Instead of gaming consoles, iPods or new DVDs for Christmas, I wanted something a little different. Upon my request, my mom bought me a pair of tights that cost, well, probably too much. Keep in mind that these are fashion industry standard, polar Wolford tights. As warm as pants, they are perfect for cold temperatures and even snowy weather. Yet, no matter how I try to justify these tights, most people would never understand buying them.
I know, because I thought the same thing a month earlier. A good friend was buying cold weather, business-appropriate accessories with her parents at a high-end department store. To me it seemed ridiculous to make such a fuss over belts and Ugg boots. But while those may not have been my choice picks, I am just as guilty of overspending on items that I consider necessities and others consider trivial.
So why would our parents, who have preached about the value of hard-earned money, even consider buying us such expensive items? Because they love us and believe in us. At the risk of sounding materialistic, the truth is, our society tends to attach beliefs to purchases. Some people buy hope, others buy dreams. We associate these values with certain objects and brands, and they become part of how we communicate our feelings, whether affection, appreciation, or anything else. (The rest should come from the heart, of course.) When you buy an engagement ring for your girlfriend, or a car for your 16-year-old, or a computer for the college-bound son, you are expressing your hopes for their success.
With the end of the holiday season, it’s important to remember that the value of the gifts we gave and received has nothing to do with their price tags. Whether they cost a fortune or a penny, it’s the thought and meaning from our family and friends that really counts.
For my friend, who is attending a prestigious law school in the Northeast, her parents see these purchases as aids for law firm interviews and the impending winter. As for myself, my parents believe that the impression I make on people (like my summer employer who I returned to work for over Winter Break) is worth a pair of tights. Our parents have confidence that we can make our futures happen, and they want to express that as much as they can. I am grateful that they see our success in sight.
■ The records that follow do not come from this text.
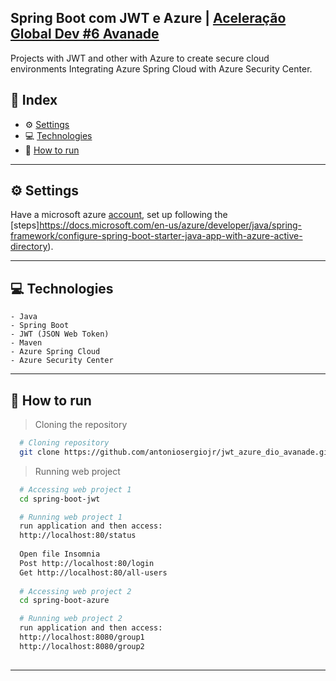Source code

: ## Spring Boot com JWT e Azure | [Aceleração Global Dev #6 Avanade](https://digitalinnovation.one/)

Projects with JWT and other with Azure to create secure cloud environments Integrating Azure Spring Cloud with Azure Security Center.

## 📌 Index
- ⚙ [Settings](#-settings)
- 💻 [Technologies](#-technologies)
- 🚀 [How to run](#-how-to-run)
---

## ⚙ Settings
  Have a microsoft azure [account](https://azure.microsoft.com/pt-br/free/), set up following the [steps]https://docs.microsoft.com/en-us/azure/developer/java/spring-framework/configure-spring-boot-starter-java-app-with-azure-active-directory).

---

## 💻 Technologies
    - Java
    - Spring Boot
	- JWT (JSON Web Token)
    - Maven
    - Azure Spring Cloud
	- Azure Security Center	
---

## 🚀 How to run

  > Cloning the repository
  ```bash
    # Cloning repository
    git clone https://github.com/antoniosergiojr/jwt_azure_dio_avanade.git
  ```

  > Running web project
  ```bash
    # Accessing web project 1
    cd spring-boot-jwt

    # Running web project 1   
    run application and then access: 
    http://localhost:80/status
	
	Open file Insomnia
	Post http://localhost:80/login
	Get http://localhost:80/all-users
	
	# Accessing web project 2
    cd spring-boot-azure

    # Running web project 2   
    run application and then access: 
    http://localhost:8080/group1
	http://localhost:8080/group2
    
  ```
---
So my tights may have cost more than most, and they may seem like a strange present in comparison to what most people want for the holidays, but my mom and I are okay with that. We know it’s not really about the tights. It’s about the love and support of my parents. My mom just wants to keep me a little bit warmer in the snow as I keep forging my path. And because I know she’s standing behind me, I’ll do my best to make her proud.